Schulstart heute - und vor 40 Jahren
Die 62-jährige Carolina Rösner ist Rektorin der Grundschule an der Schäferwiese in Langwied. Im AZ-Interview spricht sie über den Schulstart heute und vor 40 Jahren.
AZ: Frau Rösner, wir groß ist der Einschnitt für die Erstklässler?
CAROLINA RÖSNER: Die größte Umstellung ist der Stundenplan. Im Kindergarten gab es zwar kleinere Einheiten, in denen man etwas zusammen machte. Jetzt müssen die Kinder sich aber für eine viel längere Zeit einer vorgegebenen Ordnung fügen.
Wie lange müssen Erstklässler am Stück still sitzen?

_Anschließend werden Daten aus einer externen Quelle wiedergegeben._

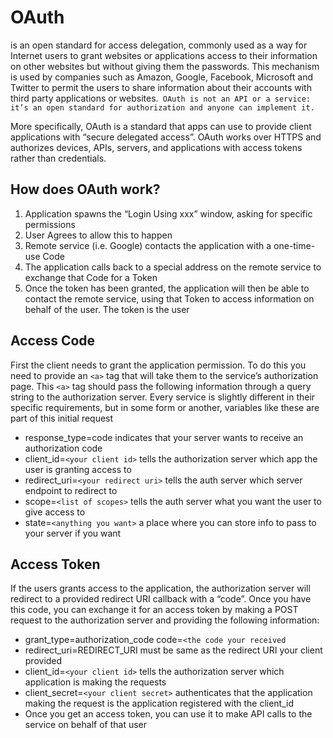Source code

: # OAuth
 is an open standard for access delegation, commonly used as a way for Internet users to grant websites or applications access to their information on other websites but without giving them the passwords. This mechanism is used by companies such as Amazon, Google, Facebook, Microsoft and Twitter to permit the users to share information about their accounts with third party applications or websites.` OAuth is not an API or a service: it’s an open standard for authorization and anyone can implement it.`

More specifically, OAuth is a standard that apps can use to provide client applications with “secure delegated access”. OAuth works over HTTPS and authorizes devices, APIs, servers, and applications with access tokens rather than credentials.

##  How does OAuth work?

1. Application spawns the “Login Using xxx” window, asking for specific permissions
2. User Agrees to allow this to happen
3. Remote service (i.e. Google) contacts the application with a one-time-use Code
4. The application calls back to a special address on the remote service to exchange that Code for a Token
5. Once the token has been granted, the application will then be able to contact the remote service, using that Token to access information on behalf of the user. The token is the user

## Access Code
First the client needs to grant the application permission. To do this you need to provide an `<a>` tag that will take them to the service’s authorization page. This `<a>` tag should pass the following information through a query string to the authorization server. Every service is slightly different in their specific requirements, but in some form or another, variables like these are part of this initial request

* response_type=code indicates that your server wants to receive an authorization code
* client_id=`<your client id>` tells the authorization server which app the user is granting access to
* redirect_uri=`<your redirect uri>` tells the auth server which server endpoint to redirect to
* scope=`<list of scopes>` tells the auth server what you want the user to give access to
* state=`<anything you want>` a place where you can store info to pass to your server if you want

## Access Token
If the users grants access to the application, the authorization server will redirect to a provided redirect URI callback with a “code”. Once you have this code, you can exchange it for an access token by making a POST request to the authorization server and providing the following information:

* grant_type=authorization_code
code=`<the code your received`
* redirect_uri=REDIRECT_URI must be same as the redirect URI your client provided
* client_id=`<your client id>` tells the authorization server which application is making the requests
* client_secret=`<your client secret>` authenticates that the application making the request is the application registered with the client_id
* Once you get an access token, you can use it to make API calls to the service on behalf of that user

Da hat sich viel verändert. Der moderne Unterricht arbeitet viel mit Bewegung. Länger als 15 oder zwanzig Minuten sitzt man da nicht still. Man wechselt die Orte, wir machen zum Beispiel Sitzkreise oder ein Laufdiktat.
Wie geht das?
Die Kinder holen sich an der Wand, am Schrank oder an der Tafel Wörter ab, die sie sich merken sollen und gehen dann zur ihrem Platz zurück. Man weiß heute, dass Bewegung das Lernen fördert – Johann Wolfgang von Goethe hat auch nicht im Sitzen geschrieben, sondern an einem Stehpult, wo er auf und ab gehen konnte.
Was tun, wenn Erstklässler ungern zur Schule geht?
Wir singen viel, das ist genau wie Bewegung ein typischer Angstlöser. Und wir machen Kennenlernspiele, weil viele ja ihre Klassenkameraden vorher gar nicht kennen.
Sie sind seit vierzig Jahren im Dienst. Was hat sich Ihrer Meinung nach am stärksten verändert?
Die Gesellschaft. Heute haben wir deutlich mehr Kinder, die nicht in einer klassisch „heilen“ Familien aufwachsen. Und bei uns sind von 368 Kindern 200 im Tagesheim, also auch nachmittags betreut und zusätzlich noch 45 in der Mittagsbetreuung.
Bedauern Sie das?
Nein, das fördert die Kinder, und nach meiner Erfahrung leiden sie nicht darunter. Eine Mutter, die ihre Kinder immer mittags heimgeholt hat, hat sogar mal gesagt: Eigentlich sind die Kinder im Tagesheim die bevorzugten Kinder.
Was unterscheidet das Leben eines Sechsjährigen heute und vor zwanzig Jahren noch voneinander?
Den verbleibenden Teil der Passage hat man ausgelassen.